口に入れてすぐ、じゃがいものホクホクの食感に他の野菜や肉、それに醤油の旨味がしっかり染み込んだその味に僕はめまいがしそうになってしまった。
ああ、何て美味しいんだ。この味を僕はずっと求めていた。やっぱり日本人には醤油が必要だね!

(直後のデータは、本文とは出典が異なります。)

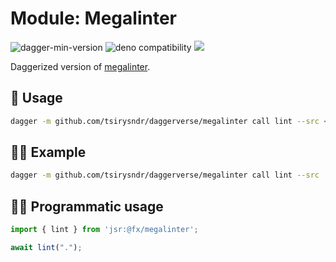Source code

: # Module: Megalinter

![dagger-min-version](https://img.shields.io/badge/dagger-v0.10.0-blue?color=3D66FF)
![deno compatibility](https://shield.deno.dev/deno/^1.41)
[![](https://jsr.io/badges/@fx/megalinter)](https://jsr.io/@fx/megalinter)

Daggerized version of [megalinter](https://github.com/oxsecurity/megalinter).

## 🚀 Usage

```sh
dagger -m github.com/tsirysndr/daggerverse/megalinter call lint --src <source>
```

## 🧑‍🔬 Example

```sh
dagger -m github.com/tsirysndr/daggerverse/megalinter call lint --src .
```

## 🧑‍💻 Programmatic usage

```typescript
import { lint } from 'jsr:@fx/megalinter';

await lint(".");
```
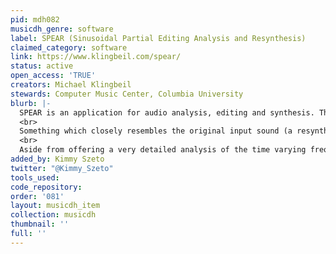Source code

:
 ```yaml
---
pid: mdh082
musicdh_genre: software
label: SPEAR (Sinusoidal Partial Editing Analysis and Resynthesis)
claimed_category: software
link: https://www.klingbeil.com/spear/
status: active
open_access: 'TRUE'
creators: Michael Klingbeil
stewards: Computer Music Center, Columbia University
blurb: |-
  SPEAR is an application for audio analysis, editing and synthesis. The analysis procedure (which is based on the traditional McAulay-Quatieri technique) attempts to represent a sound with many individual sinusoidal tracks (partials), each corresponding to a single sinusoidal wave with time varying frequency and amplitude.
  <br>
  Something which closely resembles the original input sound (a resynthesis) can be generated by computing and adding all of the individual time varying sinusoidal waves together. In almost all cases the resynthesis will not be exactly identical to the original sound (although it is possible to get very close).
  <br>
  Aside from offering a very detailed analysis of the time varying frequency content of a sound, a sinusoidal model offers a great deal of flexibility for editing and manipulation. SPEAR supports flexible selection and immediate manipulation of analysis data, cut and paste, and unlimited undo/redo. Hundreds of simultaneous partials can be synthesized in real-time and documents may contain thousands of individual partials dispersed in time. SPEAR also supports a variety of standard file formats for the import and export of analysis data.
added_by: Kimmy Szeto
twitter: "@Kimmy_Szeto"
tools_used: 
code_repository: 
order: '081'
layout: musicdh_item
collection: musicdh
thumbnail: ''
full: ''
---
```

甘く煮込まれたにんじんも、ジューシーな牛肉的なものも、すべては醤油によって至極の料理に変わっている。本当に醤油は素晴らしい。
「嗚呼、これが肉じゃが、ジャパニーズお袋の味!」
「肉じゃがを食ってるリアクションじゃねぇヨ。二十年ぶりにムショから出て焼き肉を食いながらビールを飲んだ奴のリアクションだゾ」
「それくらい美味しいですけどねー。みのりちゃんは本当に料理が上手なんですね」
「ありがとうございます」
泣きながら喜ぶナビ子ちゃんのノリに、山口さんは上手くついていけないようだったけどあまり触れる事なく受け流してくれた。ナビ子ちゃんの過剰なリアクションには僕も時々困るからなあ。
「ああ、オカーン! 大好きデス!」
「わわ、食事中に抱き着かないで」
感極まったナビ子ちゃんは僕に突如として抱き着く。おかげで料理が上手く食べれず、正直ちょっと迷惑だし、それに何より恥ずかしいからやめてほしかった。
「オカーン!」
「おいヒロやめろ。また白い目を向けられたいのか」
「すまん、どうしようもなくバブミに飢えていたんだ」
何だか悪ノリしたヒロがつるぎちゃんに首根っこを掴まれていたけれど僕は無視をする。ああもう、これじゃあゆっくりごはんが食べられないよ。
でもすごく楽しいなあ。いっつもナビ子ちゃんと二人っきりだけど、こういう賑やかな食卓も案外悪くないかもね。